I have also gotten inspiration from the recent wave of awareness regarding mental health matters that is sweeping our country (and the world, I hope). This has generated anonymous support for me in the oddest of forms: memes. A favorite that I keep a snapshot of in my head is a view of mental illness as seen from that of a Klingon therapist, if one can imagine such a thing. To paraphrase, “to battle an enemy that dwells within and emerge victorious on a daily basis constitutes the most honorable combat. To constantly spar with an internal force that changes shape in an effort to defeat you on an ongoing basis represents the highest form of courageous battle, one that all warriors should aspire to.” And perhaps most importantly to this essay, “when a warrior falls in internal combat, their death brings NO dishonor to either themselves or their families.”
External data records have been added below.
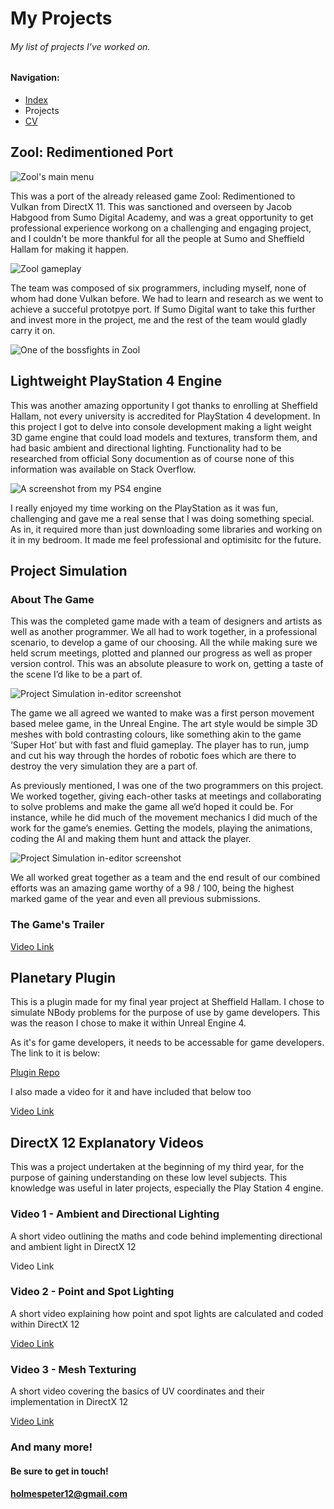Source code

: # My Projects
###### My list of projects I've worked on.

#### Navigation:
- [Index](index.md)
- Projects
- [CV](CV.md)

## Zool: Redimentioned Port

![Zool's main menu](/Images/Original/MainMenu.png)

This was a port of the already released game Zool: Redimentioned to Vulkan from DirectX 11. This was sanctioned and overseen by Jacob Habgood from Sumo Digital Academy, and was a great opportunity to get professional experience workong on a challenging and engaging project, and I couldn't be more thankful for all the people at Sumo and Sheffield Hallam for making it happen.

![Zool gameplay](/Images/Original/Gameplay1.png)

The team was composed of six programmers, including myself, none of whom had done Vulkan before. We had to learn and research as we went to achieve a succeful prototpye port. If Sumo Digital want to take this further and invest more in the project, me and the rest of the team would gladly carry it on.

![One of the bossfights in Zool](/Images/Original/Gameplay2.png)

## Lightweight PlayStation 4 Engine

This was another amazing opportunity I got thanks to enrolling at Sheffield Hallam, not every university is accredited for PlayStation 4 development. In this project I got to delve into console development making a light weight 3D game engine that could load models and textures, transform them, and had basic ambient and directional lighting. Functionality had to be researched from official Sony documention as of course none of this information was available on Stack Overflow.

![A screenshot from my PS4 engine](/Images/Original/PS4Engine.png)

I really enjoyed my time working on the PlayStation as it was fun, challenging and gave me a real sense that I was doing something special. As in, it required more than just downloading some libraries and working on it in my bedroom. It made me feel professional and optimisitc for the future.

## Project Simulation

### About The Game

This was the completed game made with a team of designers and artists as well as another programmer. We all had to work together, in a professional scenario, to develop a game of our choosing. All the while making sure we held scrum meetings, plotted and planned our progress as well as proper version control. This was an absolute pleasure to work on, getting a taste of the scene I’d like to be a part of.

![Project Simulation in-editor screenshot](/Images/Original/HighresScreenshot00016.png)

The game we all agreed we wanted to make was a first person movement based melee game, in the Unreal Engine. The art style would be simple 3D meshes with bold contrasting colours, like something akin to the game ‘Super Hot’ but with fast and fluid gameplay. The player has to run, jump and cut his way through the hordes of robotic foes which are there to destroy the very simulation they are a part of.

As previously mentioned, I was one of the two programmers on this project. We worked together, giving each-other tasks at meetings and collaborating to solve problems and make the game all we’d hoped it could be. For instance, while he did much of the movement mechanics I did much of the work for the game’s enemies. Getting the models, playing the animations, coding the AI and making them hunt and attack the player.

![Project Simulation in-editor screenshot](/Images/Original/HighresScreenshot00010.png)

We all worked great together as a team and the end result of our combined efforts was an amazing game worthy of a 98 / 100, being the highest marked game of the year and even all previous submissions.

### The Game's Trailer

[Video Link](https://youtu.be/WROYKal0hLY)

## Planetary Plugin

This is a plugin made for my final year project at Sheffield Hallam. I chose to simulate NBody problems for the purpose of use by game developers. This was the reason I chose to make it within Unreal Engine 4.

As it's for game developers, it needs to be accessable for game developers. The link to it is below:

[Plugin Repo](https://github.com/PHolmes1011/Planetary_Plugin)

I also made a video for it and have included that below too

[Video Link](https://youtu.be/ieMTJanp9xQ)

## DirectX 12 Explanatory Videos

This was a project undertaken at the beginning of my third year, for the purpose of gaining understanding on these low level subjects. This knowledge was useful in later projects, especially the Play Station 4 engine.

### Video 1 - Ambient and Directional Lighting

A short video outlining the maths and code behind implementing directional and ambient light in DirectX 12

Video Link

### Video 2 - Point and Spot Lighting

A short video explaining how point and spot lights are calculated and coded within DirectX 12

[Video Link](https://youtu.be/GGk-jnKYpj0)

### Video 3 - Mesh Texturing

A short video covering the basics of UV coordinates and their implementation in DirectX 12

[Video Link](https://youtu.be/26SZr1-oRTo)

### And many more!

#### Be sure to get in touch!
#### holmespeter12@gmail.com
It’s important to understand that a suicidal person is essentially suffering from the equivalent of a psychotic delusion. Unless the circumstances of their lives are truly so desperate that they literally have no one left to help them, most suicidal people have someone that would miss them, but they can’t see that anymore. Their perceptions have become twisted by their depression and the neurochemicals that come with it, altering how they see all of their relationships. They’re often perfectly aware of how their mental health is affecting those around them, and quite often their goal in committing suicide is not so much in alleviating their own suffering, but of those around them. Their depression won’t let them see how much more their loved ones would suffer in their absence. They literally don’t think their lives matter anymore or that their problems are insurmountable and inescapable.
So it’s important not to judge the suicidal, no matter how angry we may be about the aftermath of such a life event. Judge the events that made them suicidal, because it is not in our Nature to subvert our will to live. It generally takes horrifying circumstances, whether externally induced by life or internally by neurochemicals (or sometimes both), to make us think that dying is preferable to living. Advocate for a kinder society that makes sure we all have enough to eat, a good place to live, and appropriate clothing for where we live. Advocate for kindness to our children, because evidence is piling up in mountains that tell us it is childhood trauma that leads to so much mental illness. Advocate for more research dollars for mental health and better treatments. Advocate for a society that does not brush the mentally ill under the carpet, so that we may walk out of the darkness and live in the light.